» Your goal
Look below for the line containing "--- registered and" and the line containing "https://cexplorer.io/params"; repeat exactly those two lines and all lines between them, and nothing else.

» Records supplied
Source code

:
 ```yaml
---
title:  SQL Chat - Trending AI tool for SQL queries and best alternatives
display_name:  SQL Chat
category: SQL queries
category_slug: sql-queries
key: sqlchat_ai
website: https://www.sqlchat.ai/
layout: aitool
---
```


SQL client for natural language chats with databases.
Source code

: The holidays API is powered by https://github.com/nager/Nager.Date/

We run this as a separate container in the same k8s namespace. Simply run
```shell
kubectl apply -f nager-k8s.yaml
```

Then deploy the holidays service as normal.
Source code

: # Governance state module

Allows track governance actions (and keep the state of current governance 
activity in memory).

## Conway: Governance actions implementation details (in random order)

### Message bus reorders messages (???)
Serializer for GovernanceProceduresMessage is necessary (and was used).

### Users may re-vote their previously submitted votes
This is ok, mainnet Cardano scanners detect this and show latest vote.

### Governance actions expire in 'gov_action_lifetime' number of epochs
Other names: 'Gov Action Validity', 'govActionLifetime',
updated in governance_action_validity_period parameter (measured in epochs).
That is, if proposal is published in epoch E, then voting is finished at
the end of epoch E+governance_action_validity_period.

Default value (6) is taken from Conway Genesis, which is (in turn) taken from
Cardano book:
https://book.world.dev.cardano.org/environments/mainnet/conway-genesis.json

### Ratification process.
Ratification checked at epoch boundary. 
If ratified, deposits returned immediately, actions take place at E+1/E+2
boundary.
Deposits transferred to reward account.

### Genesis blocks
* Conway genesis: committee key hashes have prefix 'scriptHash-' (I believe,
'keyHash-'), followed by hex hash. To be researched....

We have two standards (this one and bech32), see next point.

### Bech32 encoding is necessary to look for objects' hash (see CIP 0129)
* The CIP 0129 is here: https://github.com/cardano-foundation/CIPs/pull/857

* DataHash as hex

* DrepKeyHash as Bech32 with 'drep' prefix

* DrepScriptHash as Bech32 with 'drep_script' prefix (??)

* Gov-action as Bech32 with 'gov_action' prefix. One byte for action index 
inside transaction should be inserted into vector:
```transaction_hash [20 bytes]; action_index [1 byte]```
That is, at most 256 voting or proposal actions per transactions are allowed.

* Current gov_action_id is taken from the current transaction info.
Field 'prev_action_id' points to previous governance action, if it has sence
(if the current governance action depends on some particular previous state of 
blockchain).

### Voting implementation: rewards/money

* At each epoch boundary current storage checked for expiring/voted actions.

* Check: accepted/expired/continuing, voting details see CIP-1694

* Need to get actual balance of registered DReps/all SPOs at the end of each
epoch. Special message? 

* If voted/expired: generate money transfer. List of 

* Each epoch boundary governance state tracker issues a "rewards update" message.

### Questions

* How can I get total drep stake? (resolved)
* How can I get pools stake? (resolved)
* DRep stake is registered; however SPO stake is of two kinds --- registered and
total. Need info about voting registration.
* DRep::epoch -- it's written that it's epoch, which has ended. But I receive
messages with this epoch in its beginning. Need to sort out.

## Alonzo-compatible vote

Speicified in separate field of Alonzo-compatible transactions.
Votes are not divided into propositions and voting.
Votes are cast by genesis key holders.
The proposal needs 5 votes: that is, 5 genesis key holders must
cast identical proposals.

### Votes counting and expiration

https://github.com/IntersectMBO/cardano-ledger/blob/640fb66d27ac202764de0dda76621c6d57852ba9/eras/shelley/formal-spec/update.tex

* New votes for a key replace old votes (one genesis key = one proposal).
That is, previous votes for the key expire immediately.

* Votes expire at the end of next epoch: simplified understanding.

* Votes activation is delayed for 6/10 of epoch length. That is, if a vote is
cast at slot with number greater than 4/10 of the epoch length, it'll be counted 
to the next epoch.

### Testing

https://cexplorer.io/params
* * *
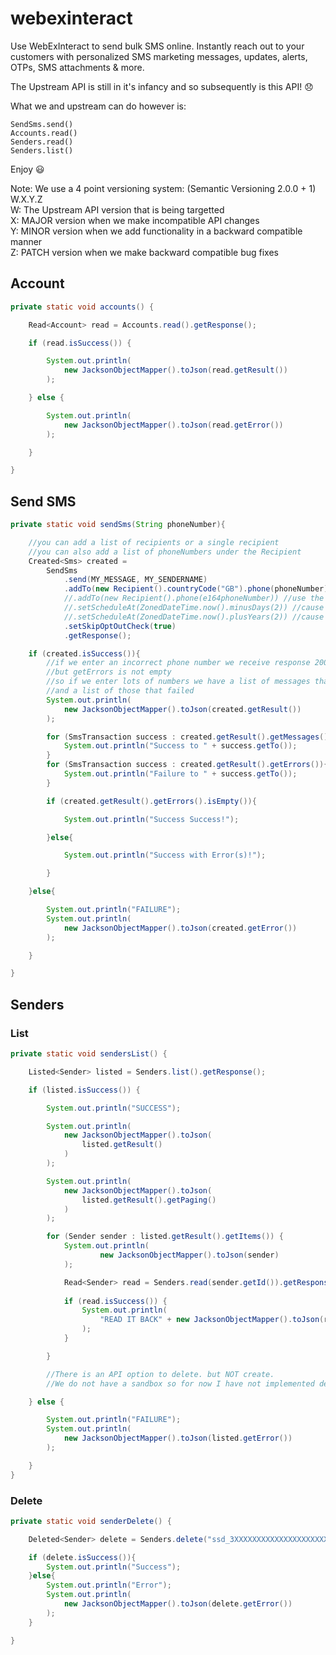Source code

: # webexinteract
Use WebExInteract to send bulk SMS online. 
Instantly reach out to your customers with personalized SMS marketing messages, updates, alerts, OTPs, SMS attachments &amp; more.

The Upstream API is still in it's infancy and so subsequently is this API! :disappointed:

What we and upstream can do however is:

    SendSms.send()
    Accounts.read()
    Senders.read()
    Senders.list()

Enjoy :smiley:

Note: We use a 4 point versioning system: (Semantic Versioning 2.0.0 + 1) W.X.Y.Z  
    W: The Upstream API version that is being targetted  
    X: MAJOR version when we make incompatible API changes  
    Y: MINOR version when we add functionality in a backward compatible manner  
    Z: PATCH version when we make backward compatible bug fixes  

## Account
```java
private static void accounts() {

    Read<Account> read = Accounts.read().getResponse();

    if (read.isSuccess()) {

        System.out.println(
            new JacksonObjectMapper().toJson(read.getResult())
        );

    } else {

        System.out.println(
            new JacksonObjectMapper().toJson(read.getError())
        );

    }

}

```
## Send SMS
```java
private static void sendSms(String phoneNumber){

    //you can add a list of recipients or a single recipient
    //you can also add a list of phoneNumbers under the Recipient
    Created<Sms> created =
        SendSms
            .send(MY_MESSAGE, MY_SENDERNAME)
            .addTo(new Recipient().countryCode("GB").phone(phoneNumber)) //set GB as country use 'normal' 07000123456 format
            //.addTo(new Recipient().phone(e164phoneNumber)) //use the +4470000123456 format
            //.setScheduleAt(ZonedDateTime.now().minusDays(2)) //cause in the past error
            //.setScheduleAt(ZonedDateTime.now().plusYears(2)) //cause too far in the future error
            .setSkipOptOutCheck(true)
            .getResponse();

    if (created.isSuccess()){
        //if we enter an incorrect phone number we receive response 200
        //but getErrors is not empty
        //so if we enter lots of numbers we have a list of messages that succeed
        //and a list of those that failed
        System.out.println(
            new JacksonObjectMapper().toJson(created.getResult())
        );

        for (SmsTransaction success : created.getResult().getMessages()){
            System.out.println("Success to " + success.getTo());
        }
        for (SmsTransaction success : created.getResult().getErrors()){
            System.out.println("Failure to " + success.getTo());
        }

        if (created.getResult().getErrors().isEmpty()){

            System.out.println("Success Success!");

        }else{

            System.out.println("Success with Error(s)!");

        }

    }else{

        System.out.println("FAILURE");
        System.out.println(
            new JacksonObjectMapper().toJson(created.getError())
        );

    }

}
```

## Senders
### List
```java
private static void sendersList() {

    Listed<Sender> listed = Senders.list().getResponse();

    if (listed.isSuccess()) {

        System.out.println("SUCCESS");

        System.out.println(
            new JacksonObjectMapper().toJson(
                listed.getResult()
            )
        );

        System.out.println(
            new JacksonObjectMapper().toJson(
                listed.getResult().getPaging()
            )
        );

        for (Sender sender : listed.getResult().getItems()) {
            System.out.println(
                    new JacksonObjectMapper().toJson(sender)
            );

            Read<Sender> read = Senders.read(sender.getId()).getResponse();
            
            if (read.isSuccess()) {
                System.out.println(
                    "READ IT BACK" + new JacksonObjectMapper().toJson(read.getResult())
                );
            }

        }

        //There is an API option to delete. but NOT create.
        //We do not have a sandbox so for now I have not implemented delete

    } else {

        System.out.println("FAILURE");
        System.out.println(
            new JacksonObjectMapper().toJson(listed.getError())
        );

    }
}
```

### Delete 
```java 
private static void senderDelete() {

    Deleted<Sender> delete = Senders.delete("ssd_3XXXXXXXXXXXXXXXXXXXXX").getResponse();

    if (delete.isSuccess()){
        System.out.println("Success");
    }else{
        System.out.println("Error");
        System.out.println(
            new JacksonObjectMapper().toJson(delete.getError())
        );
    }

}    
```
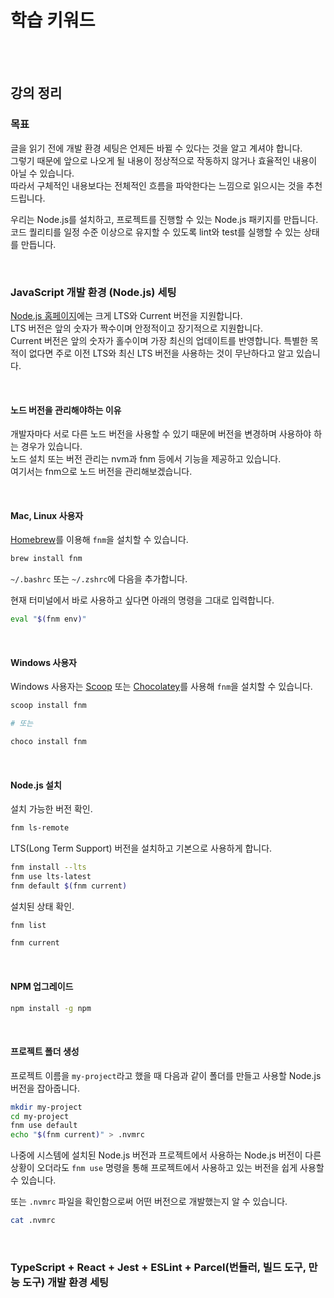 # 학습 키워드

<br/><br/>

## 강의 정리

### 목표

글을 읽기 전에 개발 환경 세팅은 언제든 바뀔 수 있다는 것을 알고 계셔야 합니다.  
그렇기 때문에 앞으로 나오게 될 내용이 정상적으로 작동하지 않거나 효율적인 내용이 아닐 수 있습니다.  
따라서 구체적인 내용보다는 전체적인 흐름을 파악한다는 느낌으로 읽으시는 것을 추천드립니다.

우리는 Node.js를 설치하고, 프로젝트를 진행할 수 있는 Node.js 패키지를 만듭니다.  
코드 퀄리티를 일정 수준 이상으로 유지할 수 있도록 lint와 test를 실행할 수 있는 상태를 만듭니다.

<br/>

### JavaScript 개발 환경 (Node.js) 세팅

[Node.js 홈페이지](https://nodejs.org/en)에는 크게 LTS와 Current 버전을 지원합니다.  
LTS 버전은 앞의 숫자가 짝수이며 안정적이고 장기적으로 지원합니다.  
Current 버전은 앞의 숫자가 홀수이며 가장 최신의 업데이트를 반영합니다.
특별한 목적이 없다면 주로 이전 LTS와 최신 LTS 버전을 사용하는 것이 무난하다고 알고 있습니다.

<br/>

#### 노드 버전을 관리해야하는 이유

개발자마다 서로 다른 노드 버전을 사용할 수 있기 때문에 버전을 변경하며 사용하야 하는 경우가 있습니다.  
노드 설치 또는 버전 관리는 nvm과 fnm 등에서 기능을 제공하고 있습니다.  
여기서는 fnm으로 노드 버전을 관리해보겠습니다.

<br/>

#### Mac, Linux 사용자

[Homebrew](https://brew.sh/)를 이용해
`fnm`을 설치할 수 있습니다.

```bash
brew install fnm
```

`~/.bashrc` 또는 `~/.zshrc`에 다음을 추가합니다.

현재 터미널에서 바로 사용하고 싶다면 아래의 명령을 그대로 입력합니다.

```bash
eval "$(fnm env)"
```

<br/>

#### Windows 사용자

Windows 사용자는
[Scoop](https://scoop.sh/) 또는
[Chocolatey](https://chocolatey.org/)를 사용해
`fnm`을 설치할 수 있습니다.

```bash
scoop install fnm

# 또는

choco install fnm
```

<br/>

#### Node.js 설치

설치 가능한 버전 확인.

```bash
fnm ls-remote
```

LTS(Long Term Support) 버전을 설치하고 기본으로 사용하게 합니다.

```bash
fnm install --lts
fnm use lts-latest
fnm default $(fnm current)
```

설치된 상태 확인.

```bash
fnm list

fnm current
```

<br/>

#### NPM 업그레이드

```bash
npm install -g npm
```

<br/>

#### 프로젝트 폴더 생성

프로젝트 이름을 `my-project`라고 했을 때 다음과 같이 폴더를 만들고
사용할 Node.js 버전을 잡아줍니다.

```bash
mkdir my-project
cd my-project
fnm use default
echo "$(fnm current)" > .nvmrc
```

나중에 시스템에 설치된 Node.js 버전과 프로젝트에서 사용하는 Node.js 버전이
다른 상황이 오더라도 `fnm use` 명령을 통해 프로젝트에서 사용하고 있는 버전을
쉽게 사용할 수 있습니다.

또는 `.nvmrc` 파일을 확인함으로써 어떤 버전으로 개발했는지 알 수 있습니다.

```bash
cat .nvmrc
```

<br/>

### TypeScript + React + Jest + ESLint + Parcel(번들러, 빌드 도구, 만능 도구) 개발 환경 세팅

» Answer for this exercise
* DRep stake is registered; however SPO stake is of two kinds --- registered and
total. Need info about voting registration.
* DRep::epoch -- it's written that it's epoch, which has ended. But I receive
messages with this epoch in its beginning. Need to sort out.

## Alonzo-compatible vote

Speicified in separate field of Alonzo-compatible transactions.
Votes are not divided into propositions and voting.
Votes are cast by genesis key holders.
The proposal needs 5 votes: that is, 5 genesis key holders must
cast identical proposals.

### Votes counting and expiration

https://github.com/IntersectMBO/cardano-ledger/blob/640fb66d27ac202764de0dda76621c6d57852ba9/eras/shelley/formal-spec/update.tex

* New votes for a key replace old votes (one genesis key = one proposal).
That is, previous votes for the key expire immediately.

* Votes expire at the end of next epoch: simplified understanding.

* Votes activation is delayed for 6/10 of epoch length. That is, if a vote is
cast at slot with number greater than 4/10 of the epoch length, it'll be counted 
to the next epoch.

### Testing

https://cexplorer.io/params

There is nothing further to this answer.